▶ [Exercise goal] Could you set down the listing below exactly, leaving out its pictures?

Listed entries Start Marker

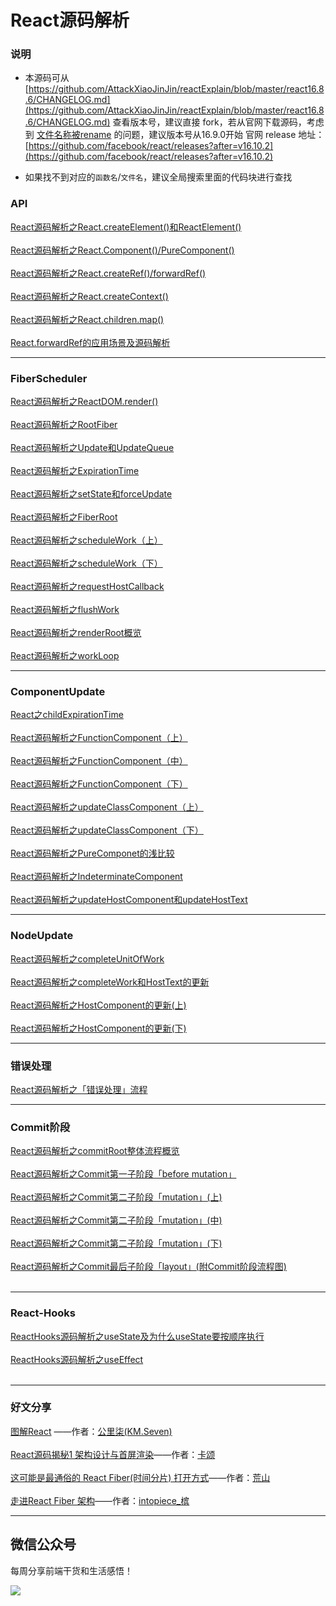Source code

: <h1>React源码解析</h1>
<h3>说明</h3>

* 本源码可从[https://github.com/AttackXiaoJinJin/reactExplain/blob/master/react16.8.6/CHANGELOG.md](https://github.com/AttackXiaoJinJin/reactExplain/blob/master/react16.8.6/CHANGELOG.md)
查看版本号，建议直接 fork，若从官网下载源码，考虑到 [文件名称被rename](https://github.com/AttackXiaoJinJin/reactExplain/issues/147) 的问题，建议版本号从16.9.0开始
官网 release 地址：
[https://github.com/facebook/react/releases?after=v16.10.2](https://github.com/facebook/react/releases?after=v16.10.2)

* 如果找不到对应的`函数名`/`文件名`，建议全局搜索里面的代码块进行查找

<h3>API</h3>

[React源码解析之React.createElement()和ReactElement()](https://juejin.im/post/5d2b0763f265da1bd14686c5)
<br/><br/>
[React源码解析之React.Component()/PureComponent()](https://juejin.im/post/5d2e754f6fb9a07f070e600e)
<br/><br/>
[React源码解析之React.createRef()/forwardRef()](https://juejin.im/post/5d39afe65188257dc103e9f5)
<br/><br/>
[React源码解析之React.createContext()](https://juejin.im/post/5d3efff3e51d4561a34618c0)
<br/><br/>
[React源码解析之React.children.map()](https://juejin.im/post/5d46b71a6fb9a06b0c084acd)
<br/><br/>
[React.forwardRef的应用场景及源码解析](https://juejin.im/post/5e52263de51d4526dd1ea1fe)

***
<h3>FiberScheduler</h3>

[React源码解析之ReactDOM.render()](https://juejin.im/post/5d535e7be51d45620771f0b2)
<br/><br/>
[React源码解析之RootFiber](https://juejin.im/post/5d5aa4695188257573635a0d)
<br/><br/>
[React源码解析之Update和UpdateQueue](https://juejin.im/post/5d62645bf265da03ec2e6f33)
<br/><br/>
[React源码解析之ExpirationTime](https://juejin.im/post/5d6a572ce51d4561fa2ec0bc)
<br/><br/>
[React源码解析之setState和forceUpdate](https://juejin.im/post/5d705e555188255457502380)
<br/><br/>
[React源码解析之FiberRoot](https://juejin.im/post/5d75a66ce51d4561e84fcc9b)
<br/><br/>
[React源码解析之scheduleWork（上）](https://juejin.im/post/5d7fa983f265da03cf7ac048)
<br/><br/>
[React源码解析之scheduleWork（下）](https://juejin.im/post/5d885b75f265da03e83baaa7)
<br/><br/>
[React源码解析之requestHostCallback](https://juejin.im/post/5da2d5725188252a923a8ec5)
<br/><br/>
[React源码解析之flushWork](https://juejin.im/post/5dad45575188256ad9347402)
<br/><br/>
[React源码解析之renderRoot概览](https://juejin.im/post/5db7f39f6fb9a0207f102ee7)
<br/><br/>
[React源码解析之workLoop](https://juejin.im/post/5dcc17b26fb9a02b6a6ff999)

***
<h3>ComponentUpdate</h3>

[React之childExpirationTime](https://juejin.im/post/5dcdfee86fb9a01ff600fe1d)
<br/><br/>
[React源码解析之FunctionComponent（上）](https://juejin.im/post/5ddbe114e51d45231e010c75)
<br/><br/>
[React源码解析之FunctionComponent（中）](https://juejin.im/post/5de8cf74f265da33ac2ce132)
<br/><br/>
[React源码解析之FunctionComponent（下）](https://juejin.im/post/5deb93976fb9a016464340b0)
<br/><br/>
[React源码解析之updateClassComponent（上）](https://juejin.im/post/5e1bc74ee51d45020837e8f4)
<br/><br/>
[React源码解析之updateClassComponent（下）](https://juejin.im/post/5e1d17e75188254dc022bbee)
<br/><br/>
[React源码解析之PureComponet的浅比较](https://juejin.im/post/5e2150535188254dbc25e6cf)
<br/><br/>
[React源码解析之IndeterminateComponent](https://juejin.im/post/5e26a131e51d453cf54449b5)
<br/><br/>
[React源码解析之updateHostComponent和updateHostText](https://juejin.im/post/5e398018f265da5765439b57)

***
<h3>NodeUpdate</h3>

[React源码解析之completeUnitOfWork](https://juejin.im/post/5e4a02bd51882549122aa50c)
<br/><br/>
[React源码解析之completeWork和HostText的更新](https://juejin.im/post/5e535d7e6fb9a07cbf46b282)
<br/><br/>
[React源码解析之HostComponent的更新(上)](https://juejin.im/post/5e5c5e1051882549003d1fc7)
<br/><br/>
[React源码解析之HostComponent的更新(下)](https://juejin.im/post/5e65f86f6fb9a07cdc600e09)
***
<h3>错误处理</h3>

[React源码解析之「错误处理」流程](https://juejin.im/post/5e7963956fb9a07cdc60253f)
***
<h3>Commit阶段</h3>

[React源码解析之commitRoot整体流程概览](https://juejin.im/post/5e829d1e6fb9a03c621666b5)
<br/><br/>
[React源码解析之Commit第一子阶段「before mutation」](https://juejin.im/post/5e883ff76fb9a03c860b6ab0)
<br/><br/>
[React源码解析之Commit第二子阶段「mutation」(上)](https://juejin.im/post/5e8ad1436fb9a03c3c351447)
<br/><br/>
[React源码解析之Commit第二子阶段「mutation」(中)](https://juejin.im/post/5e92b851f265da47bf17bdc6)
<br/><br/>
[React源码解析之Commit第二子阶段「mutation」(下)](https://juejin.im/post/5e9ae787e51d454701257e45)
<br/><br/>
[React源码解析之Commit最后子阶段「layout」(附Commit阶段流程图)](https://juejin.im/post/5ea6f1746fb9a0437c3929c5)
<br/><br/>
***
<h3>React-Hooks</h3>

[ReactHooks源码解析之useState及为什么useState要按顺序执行](https://juejin.im/post/5eb7c96ff265da7b90055137)
<br/><br/>
[ReactHooks源码解析之useEffect](https://juejin.im/post/5ed3356bf265da76cf6e4f75)
<br/><br/>
***
<h3>好文分享</h3>

[图解React](http://www.7km.top) ——作者：[公里柒(KM.Seven)](https://github.com/7kms)
<br/><br/>
[React源码揭秘1 架构设计与首屏渲染]()——作者：[卡颂](https://juejin.im/user/5aea853b518825670f7baf2e/posts)
<br/><br/>
[这可能是最通俗的 React Fiber(时间分片) 打开方式](https://juejin.im/post/5dadc6045188255a270a0f85)——作者：[荒山](https://juejin.im/user/5762733b2e958a00696163ea/posts)
<br/><br/>
[走进React Fiber 架构](https://juejin.im/post/5df21c895188251260743972#heading-36)——作者：[intopiece_槟](https://juejin.im/user/59435713128fe1006a278401/posts)
***
<h2>微信公众号</h2>

每周分享前端干货和生活感悟！

![](https://upload-images.jianshu.io/upload_images/5518628-d990fd52db10fd66.png?imageMogr2/auto-orient/strip%7CimageView2/2/w/1240)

Listed entries End Marker

▶ [Answer box]
Source code

: <h1>React源码解析</h1>
<h3>说明</h3>

* 本源码可从[https://github.com/AttackXiaoJinJin/reactExplain/blob/master/react16.8.6/CHANGELOG.md](https://github.com/AttackXiaoJinJin/reactExplain/blob/master/react16.8.6/CHANGELOG.md)
查看版本号，建议直接 fork，若从官网下载源码，考虑到 [文件名称被rename](https://github.com/AttackXiaoJinJin/reactExplain/issues/147) 的问题，建议版本号从16.9.0开始
官网 release 地址：
[https://github.com/facebook/react/releases?after=v16.10.2](https://github.com/facebook/react/releases?after=v16.10.2)

* 如果找不到对应的`函数名`/`文件名`，建议全局搜索里面的代码块进行查找

<h3>API</h3>

[React源码解析之React.createElement()和ReactElement()](https://juejin.im/post/5d2b0763f265da1bd14686c5)
<br/><br/>
[React源码解析之React.Component()/PureComponent()](https://juejin.im/post/5d2e754f6fb9a07f070e600e)
<br/><br/>
[React源码解析之React.createRef()/forwardRef()](https://juejin.im/post/5d39afe65188257dc103e9f5)
<br/><br/>
[React源码解析之React.createContext()](https://juejin.im/post/5d3efff3e51d4561a34618c0)
<br/><br/>
[React源码解析之React.children.map()](https://juejin.im/post/5d46b71a6fb9a06b0c084acd)
<br/><br/>
[React.forwardRef的应用场景及源码解析](https://juejin.im/post/5e52263de51d4526dd1ea1fe)

***
<h3>FiberScheduler</h3>

[React源码解析之ReactDOM.render()](https://juejin.im/post/5d535e7be51d45620771f0b2)
<br/><br/>
[React源码解析之RootFiber](https://juejin.im/post/5d5aa4695188257573635a0d)
<br/><br/>
[React源码解析之Update和UpdateQueue](https://juejin.im/post/5d62645bf265da03ec2e6f33)
<br/><br/>
[React源码解析之ExpirationTime](https://juejin.im/post/5d6a572ce51d4561fa2ec0bc)
<br/><br/>
[React源码解析之setState和forceUpdate](https://juejin.im/post/5d705e555188255457502380)
<br/><br/>
[React源码解析之FiberRoot](https://juejin.im/post/5d75a66ce51d4561e84fcc9b)
<br/><br/>
[React源码解析之scheduleWork（上）](https://juejin.im/post/5d7fa983f265da03cf7ac048)
<br/><br/>
[React源码解析之scheduleWork（下）](https://juejin.im/post/5d885b75f265da03e83baaa7)
<br/><br/>
[React源码解析之requestHostCallback](https://juejin.im/post/5da2d5725188252a923a8ec5)
<br/><br/>
[React源码解析之flushWork](https://juejin.im/post/5dad45575188256ad9347402)
<br/><br/>
[React源码解析之renderRoot概览](https://juejin.im/post/5db7f39f6fb9a0207f102ee7)
<br/><br/>
[React源码解析之workLoop](https://juejin.im/post/5dcc17b26fb9a02b6a6ff999)

***
<h3>ComponentUpdate</h3>

[React之childExpirationTime](https://juejin.im/post/5dcdfee86fb9a01ff600fe1d)
<br/><br/>
[React源码解析之FunctionComponent（上）](https://juejin.im/post/5ddbe114e51d45231e010c75)
<br/><br/>
[React源码解析之FunctionComponent（中）](https://juejin.im/post/5de8cf74f265da33ac2ce132)
<br/><br/>
[React源码解析之FunctionComponent（下）](https://juejin.im/post/5deb93976fb9a016464340b0)
<br/><br/>
[React源码解析之updateClassComponent（上）](https://juejin.im/post/5e1bc74ee51d45020837e8f4)
<br/><br/>
[React源码解析之updateClassComponent（下）](https://juejin.im/post/5e1d17e75188254dc022bbee)
<br/><br/>
[React源码解析之PureComponet的浅比较](https://juejin.im/post/5e2150535188254dbc25e6cf)
<br/><br/>
[React源码解析之IndeterminateComponent](https://juejin.im/post/5e26a131e51d453cf54449b5)
<br/><br/>
[React源码解析之updateHostComponent和updateHostText](https://juejin.im/post/5e398018f265da5765439b57)

***
<h3>NodeUpdate</h3>

[React源码解析之completeUnitOfWork](https://juejin.im/post/5e4a02bd51882549122aa50c)
<br/><br/>
[React源码解析之completeWork和HostText的更新](https://juejin.im/post/5e535d7e6fb9a07cbf46b282)
<br/><br/>
[React源码解析之HostComponent的更新(上)](https://juejin.im/post/5e5c5e1051882549003d1fc7)
<br/><br/>
[React源码解析之HostComponent的更新(下)](https://juejin.im/post/5e65f86f6fb9a07cdc600e09)
***
<h3>错误处理</h3>

[React源码解析之「错误处理」流程](https://juejin.im/post/5e7963956fb9a07cdc60253f)
***
<h3>Commit阶段</h3>

[React源码解析之commitRoot整体流程概览](https://juejin.im/post/5e829d1e6fb9a03c621666b5)
<br/><br/>
[React源码解析之Commit第一子阶段「before mutation」](https://juejin.im/post/5e883ff76fb9a03c860b6ab0)
<br/><br/>
[React源码解析之Commit第二子阶段「mutation」(上)](https://juejin.im/post/5e8ad1436fb9a03c3c351447)
<br/><br/>
[React源码解析之Commit第二子阶段「mutation」(中)](https://juejin.im/post/5e92b851f265da47bf17bdc6)
<br/><br/>
[React源码解析之Commit第二子阶段「mutation」(下)](https://juejin.im/post/5e9ae787e51d454701257e45)
<br/><br/>
[React源码解析之Commit最后子阶段「layout」(附Commit阶段流程图)](https://juejin.im/post/5ea6f1746fb9a0437c3929c5)
<br/><br/>
***
<h3>React-Hooks</h3>

[ReactHooks源码解析之useState及为什么useState要按顺序执行](https://juejin.im/post/5eb7c96ff265da7b90055137)
<br/><br/>
[ReactHooks源码解析之useEffect](https://juejin.im/post/5ed3356bf265da76cf6e4f75)
<br/><br/>
***
<h3>好文分享</h3>

[图解React](http://www.7km.top) ——作者：[公里柒(KM.Seven)](https://github.com/7kms)
<br/><br/>
[React源码揭秘1 架构设计与首屏渲染]()——作者：[卡颂](https://juejin.im/user/5aea853b518825670f7baf2e/posts)
<br/><br/>
[这可能是最通俗的 React Fiber(时间分片) 打开方式](https://juejin.im/post/5dadc6045188255a270a0f85)——作者：[荒山](https://juejin.im/user/5762733b2e958a00696163ea/posts)
<br/><br/>
[走进React Fiber 架构](https://juejin.im/post/5df21c895188251260743972#heading-36)——作者：[intopiece_槟](https://juejin.im/user/59435713128fe1006a278401/posts)
***
<h2>微信公众号</h2>

每周分享前端干货和生活感悟！

![](https://upload-images.jianshu.io/upload_images/5518628-d990fd52db10fd66.png?imageMogr2/auto-orient/strip%7CimageView2/2/w/1240)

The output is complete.